I bought some reel grips this summer and I like em pretty well. They're one of those things where if you never try them you'll be just fine, but kinda like WW said, if you put them on one reel then you have to put em on all your reels. Regular handles feel funny now. Thanks for the heads-up on the glow models.


----------



## shamoo (Dec 10, 2007)

I have a question, how do they hold up in the extreme heat, do they get tacky?


----------



## Bryan_VA (Dec 10, 2007)

shamoo said:


> I have a question, how do they hold up in the extreme heat, do they get tacky?



No, the only thing tacky about them is the colors!


----------



## SMDave (Dec 10, 2007)

I love Reel Grips! I have a pair on my baitcaster and a pair on my spinning reel (they can't have t-shaped handles). They are great! They really cause less fatigue, are easier and more comfortable on the fingers, soak up water/fish slime through the grooves so the handles don't slip, etc. I think the colors are pretty cool  . They have an assortment of swirls and solid colors to match your reel or color preference. No complaints! Even if you think $5 is a lot for a piece of plastic, I promise, if you try them out, you will be proved wrong (like me). Bassaddict, if you buy them, you will not be dissapointed.

I think I might do a review on these.


----------



## Captain Ahab (Dec 10, 2007)

BassAddict and myself just ordered some - I am getting them and he is gonna do an extensive test.

Expect to see him as the new spokesman for this product


----------



## shamoo (Dec 10, 2007)

Thanks, I'm going to order some in the spring.


----------



## redbug (Dec 10, 2007)

i have them on most of my bait casting reels and love them. the best thing is in the rain you still get a good feel of the handle


Wayne


----------



## jkbirocz (Dec 10, 2007)

I would definately try them if they lost the swirl pattern. Do they make them is just black?


----------



## Waterwings (Dec 10, 2007)

jkbirocz said:


> I would definately try them if they lost the swirl pattern. Do they make them is just black?



Here's a paste from their site: 


> Solid Black #1190
> Price: $4.99 a pair




A lot of people use different colors to color-code specific reels for different applications.

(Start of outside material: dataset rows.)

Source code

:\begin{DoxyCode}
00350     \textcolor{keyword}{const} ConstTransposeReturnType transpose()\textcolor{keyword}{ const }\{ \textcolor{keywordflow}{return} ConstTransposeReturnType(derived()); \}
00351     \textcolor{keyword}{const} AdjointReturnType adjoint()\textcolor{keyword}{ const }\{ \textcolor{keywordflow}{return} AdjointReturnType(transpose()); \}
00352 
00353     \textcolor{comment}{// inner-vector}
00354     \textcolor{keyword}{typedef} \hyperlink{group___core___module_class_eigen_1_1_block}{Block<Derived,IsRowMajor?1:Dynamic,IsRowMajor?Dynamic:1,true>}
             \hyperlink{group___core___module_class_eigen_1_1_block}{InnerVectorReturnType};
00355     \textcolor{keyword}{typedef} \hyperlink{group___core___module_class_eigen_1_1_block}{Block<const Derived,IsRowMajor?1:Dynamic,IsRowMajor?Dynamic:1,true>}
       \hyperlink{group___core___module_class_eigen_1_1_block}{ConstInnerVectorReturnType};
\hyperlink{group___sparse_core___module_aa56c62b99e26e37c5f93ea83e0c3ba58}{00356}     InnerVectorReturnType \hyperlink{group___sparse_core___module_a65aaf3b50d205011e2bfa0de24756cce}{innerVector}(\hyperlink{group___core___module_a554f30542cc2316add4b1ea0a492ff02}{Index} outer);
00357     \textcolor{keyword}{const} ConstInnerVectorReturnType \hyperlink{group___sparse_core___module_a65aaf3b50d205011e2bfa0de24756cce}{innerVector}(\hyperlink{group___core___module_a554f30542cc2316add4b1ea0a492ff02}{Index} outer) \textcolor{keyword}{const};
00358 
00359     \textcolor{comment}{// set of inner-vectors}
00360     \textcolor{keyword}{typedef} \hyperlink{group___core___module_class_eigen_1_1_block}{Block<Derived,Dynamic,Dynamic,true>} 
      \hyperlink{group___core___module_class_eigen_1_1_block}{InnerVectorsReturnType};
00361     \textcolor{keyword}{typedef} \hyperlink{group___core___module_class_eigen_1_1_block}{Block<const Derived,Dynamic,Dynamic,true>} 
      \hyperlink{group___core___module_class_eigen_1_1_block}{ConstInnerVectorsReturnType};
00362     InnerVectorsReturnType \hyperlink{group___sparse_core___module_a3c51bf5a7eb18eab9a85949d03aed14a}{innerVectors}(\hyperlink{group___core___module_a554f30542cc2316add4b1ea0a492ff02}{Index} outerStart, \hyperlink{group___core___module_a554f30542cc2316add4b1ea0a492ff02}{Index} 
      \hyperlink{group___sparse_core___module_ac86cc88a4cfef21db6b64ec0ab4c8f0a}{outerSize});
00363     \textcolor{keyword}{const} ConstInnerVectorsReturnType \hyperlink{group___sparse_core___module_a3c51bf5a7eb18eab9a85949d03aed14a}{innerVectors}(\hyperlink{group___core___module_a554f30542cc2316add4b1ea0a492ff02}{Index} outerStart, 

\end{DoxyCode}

I don't have that problem though with just using 3 rigs, and they all have the red, white, & blue grips on them. Trust us, you'll like 'em!


----------



## nicdicarlo (Dec 10, 2007)

I've been checkin those out myself. I think I'm going to pick a few up before the spring.


----------



## little anth (Dec 10, 2007)

try em you wont be sad plus if you dont like em you can always send em to me :wink: jk you will love em


----------